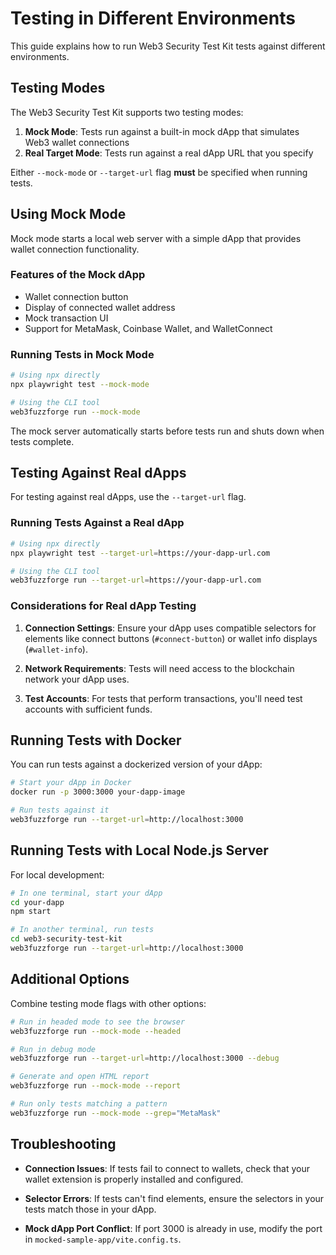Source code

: # Testing in Different Environments

This guide explains how to run Web3 Security Test Kit tests against different environments.

## Testing Modes

The Web3 Security Test Kit supports two testing modes:

1. **Mock Mode**: Tests run against a built-in mock dApp that simulates Web3 wallet connections
2. **Real Target Mode**: Tests run against a real dApp URL that you specify

Either `--mock-mode` or `--target-url` flag **must** be specified when running tests.

## Using Mock Mode

Mock mode starts a local web server with a simple dApp that provides wallet connection functionality.

### Features of the Mock dApp

- Wallet connection button
- Display of connected wallet address
- Mock transaction UI
- Support for MetaMask, Coinbase Wallet, and WalletConnect

### Running Tests in Mock Mode

```bash
# Using npx directly
npx playwright test --mock-mode

# Using the CLI tool
web3fuzzforge run --mock-mode
```

The mock server automatically starts before tests run and shuts down when tests complete.

## Testing Against Real dApps

For testing against real dApps, use the `--target-url` flag.

### Running Tests Against a Real dApp

```bash
# Using npx directly
npx playwright test --target-url=https://your-dapp-url.com

# Using the CLI tool
web3fuzzforge run --target-url=https://your-dapp-url.com
```

### Considerations for Real dApp Testing

1. **Connection Settings**: Ensure your dApp uses compatible selectors for elements like connect buttons (`#connect-button`) or wallet info displays (`#wallet-info`).

2. **Network Requirements**: Tests will need access to the blockchain network your dApp uses.

3. **Test Accounts**: For tests that perform transactions, you'll need test accounts with sufficient funds.

## Running Tests with Docker

You can run tests against a dockerized version of your dApp:

```bash
# Start your dApp in Docker
docker run -p 3000:3000 your-dapp-image

# Run tests against it
web3fuzzforge run --target-url=http://localhost:3000
```

## Running Tests with Local Node.js Server

For local development:

```bash
# In one terminal, start your dApp
cd your-dapp
npm start

# In another terminal, run tests
cd web3-security-test-kit
web3fuzzforge run --target-url=http://localhost:3000
```

## Additional Options

Combine testing mode flags with other options:

```bash
# Run in headed mode to see the browser
web3fuzzforge run --mock-mode --headed

# Run in debug mode
web3fuzzforge run --target-url=http://localhost:3000 --debug

# Generate and open HTML report
web3fuzzforge run --mock-mode --report

# Run only tests matching a pattern
web3fuzzforge run --mock-mode --grep="MetaMask"
```

## Troubleshooting

- **Connection Issues**: If tests fail to connect to wallets, check that your wallet extension is properly installed and configured.

- **Selector Errors**: If tests can't find elements, ensure the selectors in your tests match those in your dApp.

- **Mock dApp Port Conflict**: If port 3000 is already in use, modify the port in `mocked-sample-app/vite.config.ts`.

* * *

● **Required work**: Within the lines above, find those holding the word "starts" and copy them.

● **Task response**:
Mock mode starts a local web server with a simple dApp that provides wallet connection functionality.
The mock server automatically starts before tests run and shuts down when tests complete.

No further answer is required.